* Prompt *
Write again exactly the lines in the listing below, starting at the line with "실패시에도 Something을 만들어야함.." and ending at the line with "python3 WeatherApp.py", both included. Pictures are not copied.

(Beginning of Working data)

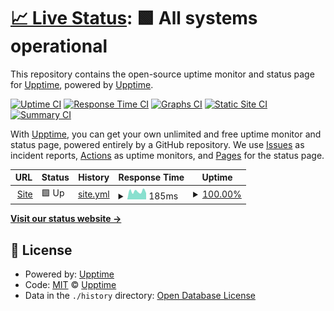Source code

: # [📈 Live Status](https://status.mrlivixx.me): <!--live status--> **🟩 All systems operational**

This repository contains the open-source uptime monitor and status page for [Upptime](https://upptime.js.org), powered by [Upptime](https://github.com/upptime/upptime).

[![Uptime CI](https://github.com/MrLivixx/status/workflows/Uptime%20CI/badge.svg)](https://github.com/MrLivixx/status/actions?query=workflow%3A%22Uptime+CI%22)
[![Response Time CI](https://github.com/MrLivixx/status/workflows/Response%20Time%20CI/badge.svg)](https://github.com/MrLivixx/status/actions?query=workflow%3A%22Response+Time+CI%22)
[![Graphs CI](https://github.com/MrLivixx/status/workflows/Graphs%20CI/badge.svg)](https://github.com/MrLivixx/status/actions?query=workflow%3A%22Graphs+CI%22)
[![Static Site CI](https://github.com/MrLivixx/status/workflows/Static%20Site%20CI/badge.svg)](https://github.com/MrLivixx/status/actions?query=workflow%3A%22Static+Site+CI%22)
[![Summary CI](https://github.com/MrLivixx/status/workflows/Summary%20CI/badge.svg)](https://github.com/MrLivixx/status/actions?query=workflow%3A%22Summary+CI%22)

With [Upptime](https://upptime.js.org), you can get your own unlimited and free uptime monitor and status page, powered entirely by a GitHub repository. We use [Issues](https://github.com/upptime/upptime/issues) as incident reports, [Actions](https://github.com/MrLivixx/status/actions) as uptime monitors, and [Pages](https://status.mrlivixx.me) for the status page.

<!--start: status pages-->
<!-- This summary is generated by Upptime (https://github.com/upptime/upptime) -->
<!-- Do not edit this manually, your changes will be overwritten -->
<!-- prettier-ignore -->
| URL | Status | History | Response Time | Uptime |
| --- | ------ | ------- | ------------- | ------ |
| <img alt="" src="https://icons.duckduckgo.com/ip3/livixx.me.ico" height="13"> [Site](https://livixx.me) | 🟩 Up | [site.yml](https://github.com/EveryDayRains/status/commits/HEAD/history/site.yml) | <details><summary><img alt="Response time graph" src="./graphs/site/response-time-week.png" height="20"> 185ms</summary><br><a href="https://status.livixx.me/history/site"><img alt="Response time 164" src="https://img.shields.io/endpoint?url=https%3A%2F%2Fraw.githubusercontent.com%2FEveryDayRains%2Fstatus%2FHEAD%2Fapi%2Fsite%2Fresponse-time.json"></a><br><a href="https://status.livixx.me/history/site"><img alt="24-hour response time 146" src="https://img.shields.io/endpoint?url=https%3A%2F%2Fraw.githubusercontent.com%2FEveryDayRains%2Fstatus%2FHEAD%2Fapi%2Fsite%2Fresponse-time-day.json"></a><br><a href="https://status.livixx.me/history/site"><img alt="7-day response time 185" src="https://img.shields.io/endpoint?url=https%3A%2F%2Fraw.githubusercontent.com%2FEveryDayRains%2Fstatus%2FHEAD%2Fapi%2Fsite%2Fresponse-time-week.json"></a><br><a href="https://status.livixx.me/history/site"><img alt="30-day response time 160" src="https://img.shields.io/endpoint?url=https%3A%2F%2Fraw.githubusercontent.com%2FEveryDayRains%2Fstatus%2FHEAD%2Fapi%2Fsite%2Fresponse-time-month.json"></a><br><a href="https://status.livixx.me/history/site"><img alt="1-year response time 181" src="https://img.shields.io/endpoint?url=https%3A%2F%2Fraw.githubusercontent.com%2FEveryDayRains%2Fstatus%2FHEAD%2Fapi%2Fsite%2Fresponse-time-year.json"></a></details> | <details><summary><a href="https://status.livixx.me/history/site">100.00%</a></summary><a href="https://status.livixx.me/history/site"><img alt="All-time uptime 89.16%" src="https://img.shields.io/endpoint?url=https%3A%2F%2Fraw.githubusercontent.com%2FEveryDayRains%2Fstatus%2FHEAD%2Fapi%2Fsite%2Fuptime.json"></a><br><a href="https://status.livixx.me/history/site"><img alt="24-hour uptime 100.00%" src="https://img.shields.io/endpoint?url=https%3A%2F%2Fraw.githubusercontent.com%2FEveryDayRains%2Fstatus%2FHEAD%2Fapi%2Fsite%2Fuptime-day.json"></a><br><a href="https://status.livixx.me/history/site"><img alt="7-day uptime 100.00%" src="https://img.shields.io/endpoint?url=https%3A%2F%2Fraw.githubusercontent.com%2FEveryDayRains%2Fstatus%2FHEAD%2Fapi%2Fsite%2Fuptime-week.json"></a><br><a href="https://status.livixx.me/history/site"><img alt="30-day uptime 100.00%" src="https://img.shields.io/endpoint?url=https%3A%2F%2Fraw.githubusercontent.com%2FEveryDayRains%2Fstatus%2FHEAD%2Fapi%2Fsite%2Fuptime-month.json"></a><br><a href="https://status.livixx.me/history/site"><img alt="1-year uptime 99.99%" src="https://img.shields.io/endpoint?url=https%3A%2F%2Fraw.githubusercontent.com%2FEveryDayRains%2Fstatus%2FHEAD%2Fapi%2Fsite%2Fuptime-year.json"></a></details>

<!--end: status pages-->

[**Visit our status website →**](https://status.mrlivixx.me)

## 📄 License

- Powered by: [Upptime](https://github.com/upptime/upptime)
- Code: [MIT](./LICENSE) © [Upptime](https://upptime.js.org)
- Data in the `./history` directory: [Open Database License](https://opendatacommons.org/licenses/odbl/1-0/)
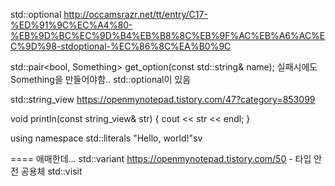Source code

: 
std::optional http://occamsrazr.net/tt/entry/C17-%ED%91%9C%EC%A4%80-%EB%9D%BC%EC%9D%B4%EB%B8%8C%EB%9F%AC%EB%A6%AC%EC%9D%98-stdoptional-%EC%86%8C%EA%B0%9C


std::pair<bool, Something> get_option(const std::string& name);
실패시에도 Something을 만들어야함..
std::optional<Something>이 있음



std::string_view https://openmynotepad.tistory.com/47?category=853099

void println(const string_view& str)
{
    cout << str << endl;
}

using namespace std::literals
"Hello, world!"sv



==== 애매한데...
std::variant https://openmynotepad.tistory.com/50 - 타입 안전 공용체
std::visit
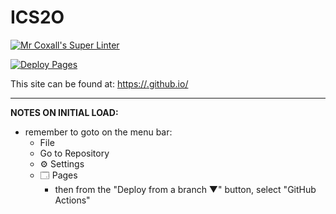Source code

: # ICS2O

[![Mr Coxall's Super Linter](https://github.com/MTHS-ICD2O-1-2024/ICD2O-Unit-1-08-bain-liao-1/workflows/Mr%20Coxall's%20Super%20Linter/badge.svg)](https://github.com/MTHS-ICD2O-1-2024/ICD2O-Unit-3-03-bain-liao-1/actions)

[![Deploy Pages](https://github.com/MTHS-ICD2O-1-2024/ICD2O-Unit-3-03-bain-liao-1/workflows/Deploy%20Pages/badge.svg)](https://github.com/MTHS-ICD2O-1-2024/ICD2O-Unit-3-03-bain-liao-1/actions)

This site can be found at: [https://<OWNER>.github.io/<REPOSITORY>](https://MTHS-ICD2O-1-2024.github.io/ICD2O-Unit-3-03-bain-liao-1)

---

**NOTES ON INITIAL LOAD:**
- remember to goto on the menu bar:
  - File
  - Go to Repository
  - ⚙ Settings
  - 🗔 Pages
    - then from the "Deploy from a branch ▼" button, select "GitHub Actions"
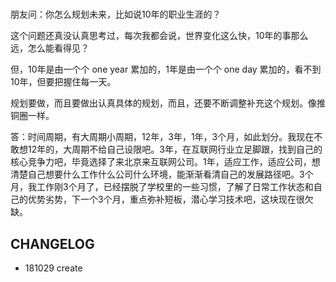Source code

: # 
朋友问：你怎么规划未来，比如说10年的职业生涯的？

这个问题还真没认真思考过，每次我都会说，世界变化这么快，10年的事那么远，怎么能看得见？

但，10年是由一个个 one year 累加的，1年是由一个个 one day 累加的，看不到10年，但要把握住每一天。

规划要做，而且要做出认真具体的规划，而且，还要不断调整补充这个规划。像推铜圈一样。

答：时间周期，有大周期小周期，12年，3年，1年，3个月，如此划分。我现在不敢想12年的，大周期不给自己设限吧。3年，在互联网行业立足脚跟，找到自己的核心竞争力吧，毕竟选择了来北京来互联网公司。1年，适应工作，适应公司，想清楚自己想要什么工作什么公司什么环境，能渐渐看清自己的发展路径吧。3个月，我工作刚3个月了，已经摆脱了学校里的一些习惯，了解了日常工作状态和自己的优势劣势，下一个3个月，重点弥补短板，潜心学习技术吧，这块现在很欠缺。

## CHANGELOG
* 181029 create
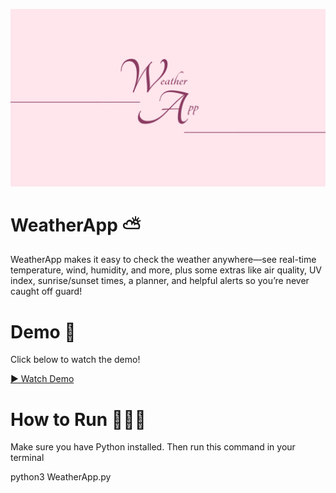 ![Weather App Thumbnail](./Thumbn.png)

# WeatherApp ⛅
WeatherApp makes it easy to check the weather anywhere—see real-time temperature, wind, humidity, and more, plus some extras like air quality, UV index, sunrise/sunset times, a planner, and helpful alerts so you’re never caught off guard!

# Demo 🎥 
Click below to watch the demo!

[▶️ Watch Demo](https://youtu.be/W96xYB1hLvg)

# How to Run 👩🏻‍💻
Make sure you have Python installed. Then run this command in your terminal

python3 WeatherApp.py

(End of Working data)
(Beginning of Working data)

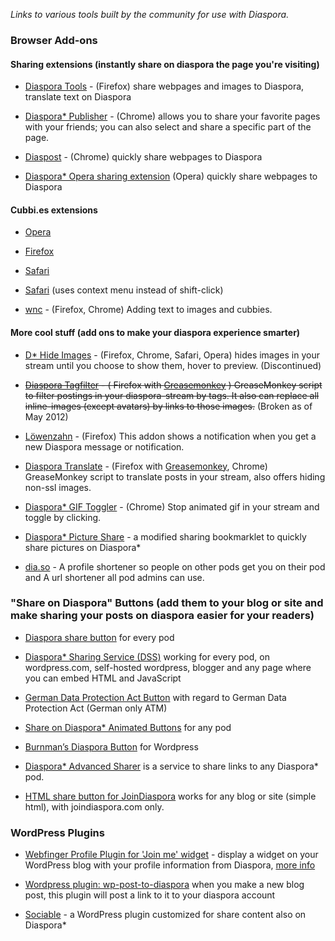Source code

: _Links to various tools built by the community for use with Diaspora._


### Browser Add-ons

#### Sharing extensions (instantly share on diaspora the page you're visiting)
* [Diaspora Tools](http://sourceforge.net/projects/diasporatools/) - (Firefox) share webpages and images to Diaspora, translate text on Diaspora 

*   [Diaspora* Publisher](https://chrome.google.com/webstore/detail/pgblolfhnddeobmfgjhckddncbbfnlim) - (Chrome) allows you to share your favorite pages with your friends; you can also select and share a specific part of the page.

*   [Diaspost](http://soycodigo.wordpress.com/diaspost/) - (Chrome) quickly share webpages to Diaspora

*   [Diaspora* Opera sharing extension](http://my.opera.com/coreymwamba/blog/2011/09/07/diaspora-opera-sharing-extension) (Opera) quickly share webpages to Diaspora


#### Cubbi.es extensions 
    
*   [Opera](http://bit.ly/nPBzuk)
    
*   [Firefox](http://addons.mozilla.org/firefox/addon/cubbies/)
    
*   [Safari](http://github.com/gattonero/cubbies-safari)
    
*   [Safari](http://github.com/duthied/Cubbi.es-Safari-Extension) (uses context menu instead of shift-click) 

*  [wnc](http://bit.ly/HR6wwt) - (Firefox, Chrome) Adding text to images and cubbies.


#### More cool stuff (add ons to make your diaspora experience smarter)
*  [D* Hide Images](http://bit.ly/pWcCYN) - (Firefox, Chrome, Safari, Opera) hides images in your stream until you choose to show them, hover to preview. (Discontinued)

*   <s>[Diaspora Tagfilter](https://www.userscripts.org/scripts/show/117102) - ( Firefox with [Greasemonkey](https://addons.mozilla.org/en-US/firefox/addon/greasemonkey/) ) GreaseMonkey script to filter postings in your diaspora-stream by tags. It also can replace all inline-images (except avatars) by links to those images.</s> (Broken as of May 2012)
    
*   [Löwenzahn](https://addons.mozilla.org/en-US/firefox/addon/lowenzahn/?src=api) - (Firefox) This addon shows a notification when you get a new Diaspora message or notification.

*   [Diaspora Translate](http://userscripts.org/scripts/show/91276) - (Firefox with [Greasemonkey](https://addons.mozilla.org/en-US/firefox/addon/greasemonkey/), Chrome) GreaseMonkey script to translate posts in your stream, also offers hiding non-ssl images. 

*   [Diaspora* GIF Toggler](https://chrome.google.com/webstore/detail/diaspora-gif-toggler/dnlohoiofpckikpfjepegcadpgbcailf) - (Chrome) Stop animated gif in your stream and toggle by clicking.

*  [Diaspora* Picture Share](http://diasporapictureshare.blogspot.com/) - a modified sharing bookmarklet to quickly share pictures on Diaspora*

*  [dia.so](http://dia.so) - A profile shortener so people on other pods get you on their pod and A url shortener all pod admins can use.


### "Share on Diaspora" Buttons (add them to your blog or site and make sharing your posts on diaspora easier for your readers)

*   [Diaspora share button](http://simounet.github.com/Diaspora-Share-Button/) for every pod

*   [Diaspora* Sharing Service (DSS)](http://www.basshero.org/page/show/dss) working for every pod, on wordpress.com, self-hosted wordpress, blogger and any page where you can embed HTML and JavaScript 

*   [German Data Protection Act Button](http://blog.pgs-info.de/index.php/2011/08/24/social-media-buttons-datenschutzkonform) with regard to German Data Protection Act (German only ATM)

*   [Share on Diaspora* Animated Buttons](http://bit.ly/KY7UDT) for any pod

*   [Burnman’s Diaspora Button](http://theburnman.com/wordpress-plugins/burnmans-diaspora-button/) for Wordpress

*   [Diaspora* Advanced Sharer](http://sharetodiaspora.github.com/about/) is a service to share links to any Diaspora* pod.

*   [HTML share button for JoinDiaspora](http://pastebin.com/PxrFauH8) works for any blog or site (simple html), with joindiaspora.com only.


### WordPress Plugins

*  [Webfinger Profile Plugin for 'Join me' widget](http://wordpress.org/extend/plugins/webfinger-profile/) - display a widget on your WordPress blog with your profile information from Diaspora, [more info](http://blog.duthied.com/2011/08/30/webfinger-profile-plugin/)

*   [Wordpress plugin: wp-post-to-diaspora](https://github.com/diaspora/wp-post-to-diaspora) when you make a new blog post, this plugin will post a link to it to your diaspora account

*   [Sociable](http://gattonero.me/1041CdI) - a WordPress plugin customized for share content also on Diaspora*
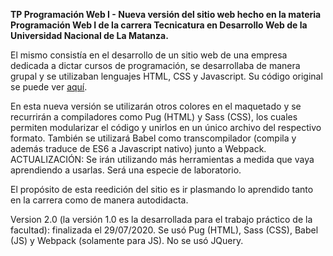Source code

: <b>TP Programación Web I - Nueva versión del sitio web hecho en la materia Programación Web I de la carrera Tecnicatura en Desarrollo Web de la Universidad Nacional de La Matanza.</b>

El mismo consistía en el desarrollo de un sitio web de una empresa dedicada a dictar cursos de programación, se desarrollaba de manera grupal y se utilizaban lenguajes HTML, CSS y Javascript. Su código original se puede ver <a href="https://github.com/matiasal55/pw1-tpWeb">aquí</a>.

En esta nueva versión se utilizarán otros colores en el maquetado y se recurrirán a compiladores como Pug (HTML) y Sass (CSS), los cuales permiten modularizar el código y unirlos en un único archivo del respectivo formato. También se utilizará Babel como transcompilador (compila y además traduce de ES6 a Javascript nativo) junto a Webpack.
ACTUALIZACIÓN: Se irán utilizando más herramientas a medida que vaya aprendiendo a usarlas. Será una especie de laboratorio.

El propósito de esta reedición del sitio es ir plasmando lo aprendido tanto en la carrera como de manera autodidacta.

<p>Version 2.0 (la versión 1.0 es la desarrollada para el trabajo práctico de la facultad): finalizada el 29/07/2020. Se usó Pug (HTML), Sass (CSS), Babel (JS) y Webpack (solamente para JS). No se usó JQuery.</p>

(End of Working data)
(Beginning of Working data)

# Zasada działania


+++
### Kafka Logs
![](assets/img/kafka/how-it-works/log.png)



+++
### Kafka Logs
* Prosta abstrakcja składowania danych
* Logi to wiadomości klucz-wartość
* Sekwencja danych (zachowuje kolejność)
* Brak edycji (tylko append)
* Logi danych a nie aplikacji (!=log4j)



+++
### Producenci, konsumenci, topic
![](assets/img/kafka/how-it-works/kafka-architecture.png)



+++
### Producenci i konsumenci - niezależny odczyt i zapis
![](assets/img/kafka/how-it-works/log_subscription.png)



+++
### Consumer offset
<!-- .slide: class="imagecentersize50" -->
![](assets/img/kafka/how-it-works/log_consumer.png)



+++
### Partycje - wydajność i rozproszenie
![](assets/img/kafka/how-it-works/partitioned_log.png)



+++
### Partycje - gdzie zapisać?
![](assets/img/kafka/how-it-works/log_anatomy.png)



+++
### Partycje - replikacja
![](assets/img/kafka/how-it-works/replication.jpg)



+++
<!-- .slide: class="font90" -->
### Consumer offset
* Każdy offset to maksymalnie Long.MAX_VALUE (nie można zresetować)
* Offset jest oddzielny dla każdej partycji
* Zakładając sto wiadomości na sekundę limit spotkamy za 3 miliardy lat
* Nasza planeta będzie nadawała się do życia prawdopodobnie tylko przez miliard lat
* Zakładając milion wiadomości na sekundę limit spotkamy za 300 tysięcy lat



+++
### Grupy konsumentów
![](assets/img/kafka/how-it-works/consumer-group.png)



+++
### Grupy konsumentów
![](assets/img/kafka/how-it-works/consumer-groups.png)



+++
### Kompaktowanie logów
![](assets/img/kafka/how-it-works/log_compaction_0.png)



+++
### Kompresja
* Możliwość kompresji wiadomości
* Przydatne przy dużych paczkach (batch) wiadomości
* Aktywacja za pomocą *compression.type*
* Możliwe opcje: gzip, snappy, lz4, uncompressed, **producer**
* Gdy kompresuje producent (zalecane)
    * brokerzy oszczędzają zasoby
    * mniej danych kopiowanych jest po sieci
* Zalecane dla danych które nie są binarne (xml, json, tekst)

(End of Working data)

* Solution to this exercise *
실패시에도 Something을 만들어야함..
std::optional<Something>이 있음



std::string_view https://openmynotepad.tistory.com/47?category=853099

void println(const string_view& str)
{
    cout << str << endl;
}

using namespace std::literals
"Hello, world!"sv



==== 애매한데...
std::variant https://openmynotepad.tistory.com/50 - 타입 안전 공용체
std::visit
Source code

: # ICS2O

[![Mr Coxall's Super Linter](https://github.com/MTHS-ICD2O-1-2024/ICD2O-Unit-1-08-bain-liao-1/workflows/Mr%20Coxall's%20Super%20Linter/badge.svg)](https://github.com/MTHS-ICD2O-1-2024/ICD2O-Unit-3-03-bain-liao-1/actions)

[![Deploy Pages](https://github.com/MTHS-ICD2O-1-2024/ICD2O-Unit-3-03-bain-liao-1/workflows/Deploy%20Pages/badge.svg)](https://github.com/MTHS-ICD2O-1-2024/ICD2O-Unit-3-03-bain-liao-1/actions)

This site can be found at: [https://<OWNER>.github.io/<REPOSITORY>](https://MTHS-ICD2O-1-2024.github.io/ICD2O-Unit-3-03-bain-liao-1)

---

**NOTES ON INITIAL LOAD:**
- remember to goto on the menu bar:
  - File
  - Go to Repository
  - ⚙ Settings
  - 🗔 Pages
    - then from the "Deploy from a branch ▼" button, select "GitHub Actions"
Source code

: # 
朋友问：你怎么规划未来，比如说10年的职业生涯的？

这个问题还真没认真思考过，每次我都会说，世界变化这么快，10年的事那么远，怎么能看得见？

但，10年是由一个个 one year 累加的，1年是由一个个 one day 累加的，看不到10年，但要把握住每一天。

规划要做，而且要做出认真具体的规划，而且，还要不断调整补充这个规划。像推铜圈一样。

答：时间周期，有大周期小周期，12年，3年，1年，3个月，如此划分。我现在不敢想12年的，大周期不给自己设限吧。3年，在互联网行业立足脚跟，找到自己的核心竞争力吧，毕竟选择了来北京来互联网公司。1年，适应工作，适应公司，想清楚自己想要什么工作什么公司什么环境，能渐渐看清自己的发展路径吧。3个月，我工作刚3个月了，已经摆脱了学校里的一些习惯，了解了日常工作状态和自己的优势劣势，下一个3个月，重点弥补短板，潜心学习技术吧，这块现在很欠缺。

## CHANGELOG
* 181029 create
 ![Weather App Thumbnail](./Thumbn.png)

# WeatherApp ⛅
WeatherApp makes it easy to check the weather anywhere—see real-time temperature, wind, humidity, and more, plus some extras like air quality, UV index, sunrise/sunset times, a planner, and helpful alerts so you’re never caught off guard!

# Demo 🎥 
Click below to watch the demo!

[▶️ Watch Demo](https://youtu.be/W96xYB1hLvg)

# How to Run 👩🏻‍💻
Make sure you have Python installed. Then run this command in your terminal

python3 WeatherApp.py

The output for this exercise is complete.